Segment Start: SUPPLIED DATA
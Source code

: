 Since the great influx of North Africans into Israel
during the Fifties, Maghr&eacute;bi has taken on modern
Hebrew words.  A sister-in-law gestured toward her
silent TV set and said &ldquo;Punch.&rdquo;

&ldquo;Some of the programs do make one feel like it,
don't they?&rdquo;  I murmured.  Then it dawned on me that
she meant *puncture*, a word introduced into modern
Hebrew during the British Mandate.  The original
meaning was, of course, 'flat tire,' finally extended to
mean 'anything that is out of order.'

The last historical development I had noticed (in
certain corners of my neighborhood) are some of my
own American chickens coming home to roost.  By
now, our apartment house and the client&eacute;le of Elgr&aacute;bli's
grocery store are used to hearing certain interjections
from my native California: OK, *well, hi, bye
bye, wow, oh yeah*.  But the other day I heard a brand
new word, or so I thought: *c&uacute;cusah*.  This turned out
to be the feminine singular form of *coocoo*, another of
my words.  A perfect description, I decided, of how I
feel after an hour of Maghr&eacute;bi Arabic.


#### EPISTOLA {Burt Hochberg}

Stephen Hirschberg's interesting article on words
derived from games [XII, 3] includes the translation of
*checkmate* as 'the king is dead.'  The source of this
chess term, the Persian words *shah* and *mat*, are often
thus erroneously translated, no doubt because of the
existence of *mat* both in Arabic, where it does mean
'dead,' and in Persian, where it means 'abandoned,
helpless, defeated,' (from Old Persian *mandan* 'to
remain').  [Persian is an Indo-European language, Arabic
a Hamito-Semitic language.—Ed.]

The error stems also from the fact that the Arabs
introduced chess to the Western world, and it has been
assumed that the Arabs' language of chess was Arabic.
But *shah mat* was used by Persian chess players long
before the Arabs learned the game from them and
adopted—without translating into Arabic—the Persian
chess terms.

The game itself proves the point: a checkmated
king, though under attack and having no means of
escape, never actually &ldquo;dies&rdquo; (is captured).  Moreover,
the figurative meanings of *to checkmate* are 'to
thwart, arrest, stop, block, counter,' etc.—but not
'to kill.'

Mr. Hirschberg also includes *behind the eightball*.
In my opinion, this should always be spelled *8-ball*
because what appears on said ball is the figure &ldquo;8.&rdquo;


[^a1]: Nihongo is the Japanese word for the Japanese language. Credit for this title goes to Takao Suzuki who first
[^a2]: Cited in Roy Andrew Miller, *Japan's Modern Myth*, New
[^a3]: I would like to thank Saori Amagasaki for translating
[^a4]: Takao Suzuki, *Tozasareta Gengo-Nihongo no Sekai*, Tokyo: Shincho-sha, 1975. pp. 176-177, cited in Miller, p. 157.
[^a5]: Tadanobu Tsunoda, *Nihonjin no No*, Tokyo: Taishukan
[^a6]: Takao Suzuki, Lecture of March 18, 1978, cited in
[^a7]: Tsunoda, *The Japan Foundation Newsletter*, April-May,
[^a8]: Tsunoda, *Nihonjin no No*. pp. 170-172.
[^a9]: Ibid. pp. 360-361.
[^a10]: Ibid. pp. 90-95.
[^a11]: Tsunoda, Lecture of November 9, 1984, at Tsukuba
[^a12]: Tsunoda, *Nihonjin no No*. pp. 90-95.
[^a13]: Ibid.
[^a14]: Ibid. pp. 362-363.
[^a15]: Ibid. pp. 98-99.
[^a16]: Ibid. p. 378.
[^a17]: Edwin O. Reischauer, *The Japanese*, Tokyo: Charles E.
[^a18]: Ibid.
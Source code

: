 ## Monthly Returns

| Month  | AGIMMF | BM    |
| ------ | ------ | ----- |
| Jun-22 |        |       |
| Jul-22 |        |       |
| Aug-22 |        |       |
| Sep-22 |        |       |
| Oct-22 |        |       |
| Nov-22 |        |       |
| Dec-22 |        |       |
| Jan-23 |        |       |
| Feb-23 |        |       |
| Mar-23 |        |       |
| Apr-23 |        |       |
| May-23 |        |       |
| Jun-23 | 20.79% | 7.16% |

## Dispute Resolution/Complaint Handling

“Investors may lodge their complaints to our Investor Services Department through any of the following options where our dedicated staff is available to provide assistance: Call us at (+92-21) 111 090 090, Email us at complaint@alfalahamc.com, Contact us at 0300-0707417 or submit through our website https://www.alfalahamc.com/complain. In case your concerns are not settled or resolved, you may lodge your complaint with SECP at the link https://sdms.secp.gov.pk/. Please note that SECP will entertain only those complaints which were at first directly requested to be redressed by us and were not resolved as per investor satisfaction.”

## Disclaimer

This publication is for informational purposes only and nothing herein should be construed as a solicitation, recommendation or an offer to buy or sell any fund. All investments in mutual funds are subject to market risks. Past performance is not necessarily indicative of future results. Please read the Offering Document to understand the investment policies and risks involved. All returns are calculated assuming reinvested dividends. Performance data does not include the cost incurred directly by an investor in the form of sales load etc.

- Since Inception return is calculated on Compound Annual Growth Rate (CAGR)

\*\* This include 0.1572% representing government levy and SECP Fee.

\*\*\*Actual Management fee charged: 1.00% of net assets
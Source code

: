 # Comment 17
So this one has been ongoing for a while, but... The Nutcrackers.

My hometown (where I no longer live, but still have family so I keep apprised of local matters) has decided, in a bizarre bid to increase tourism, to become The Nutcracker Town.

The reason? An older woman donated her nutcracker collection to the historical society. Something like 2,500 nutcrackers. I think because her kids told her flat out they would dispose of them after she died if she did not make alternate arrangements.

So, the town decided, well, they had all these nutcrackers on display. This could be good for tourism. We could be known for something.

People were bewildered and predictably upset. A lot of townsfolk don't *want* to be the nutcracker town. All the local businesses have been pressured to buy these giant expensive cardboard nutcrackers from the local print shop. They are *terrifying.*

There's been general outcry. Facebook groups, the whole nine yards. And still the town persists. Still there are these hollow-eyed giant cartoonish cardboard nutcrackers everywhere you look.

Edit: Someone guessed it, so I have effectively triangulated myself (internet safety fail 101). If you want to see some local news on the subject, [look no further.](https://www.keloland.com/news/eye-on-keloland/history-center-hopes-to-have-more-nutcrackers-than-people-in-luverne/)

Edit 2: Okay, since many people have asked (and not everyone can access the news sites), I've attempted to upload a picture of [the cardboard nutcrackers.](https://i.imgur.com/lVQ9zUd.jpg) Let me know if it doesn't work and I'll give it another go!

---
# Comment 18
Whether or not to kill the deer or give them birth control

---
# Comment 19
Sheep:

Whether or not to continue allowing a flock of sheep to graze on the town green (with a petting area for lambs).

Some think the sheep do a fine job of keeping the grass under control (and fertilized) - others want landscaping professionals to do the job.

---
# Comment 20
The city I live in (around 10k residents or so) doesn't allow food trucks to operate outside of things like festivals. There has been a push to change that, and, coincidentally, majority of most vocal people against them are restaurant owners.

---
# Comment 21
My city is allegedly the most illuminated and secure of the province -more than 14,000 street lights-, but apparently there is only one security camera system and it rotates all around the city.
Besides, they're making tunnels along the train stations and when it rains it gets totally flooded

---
Segment End: SUPPLIED DATA
- TASK TO CARRY OUT:
Copy every line from the records above that contains the string "Persian".

- EXERCISE RESPONSE:
chess term, the Persian words *shah* and *mat*, are often
'dead,' and in Persian, where it means 'abandoned,
helpless, defeated,' (from Old Persian *mandan* 'to
remain').  [Persian is an Indo-European language, Arabic
But *shah mat* was used by Persian chess players long
adopted—without translating into Arabic—the Persian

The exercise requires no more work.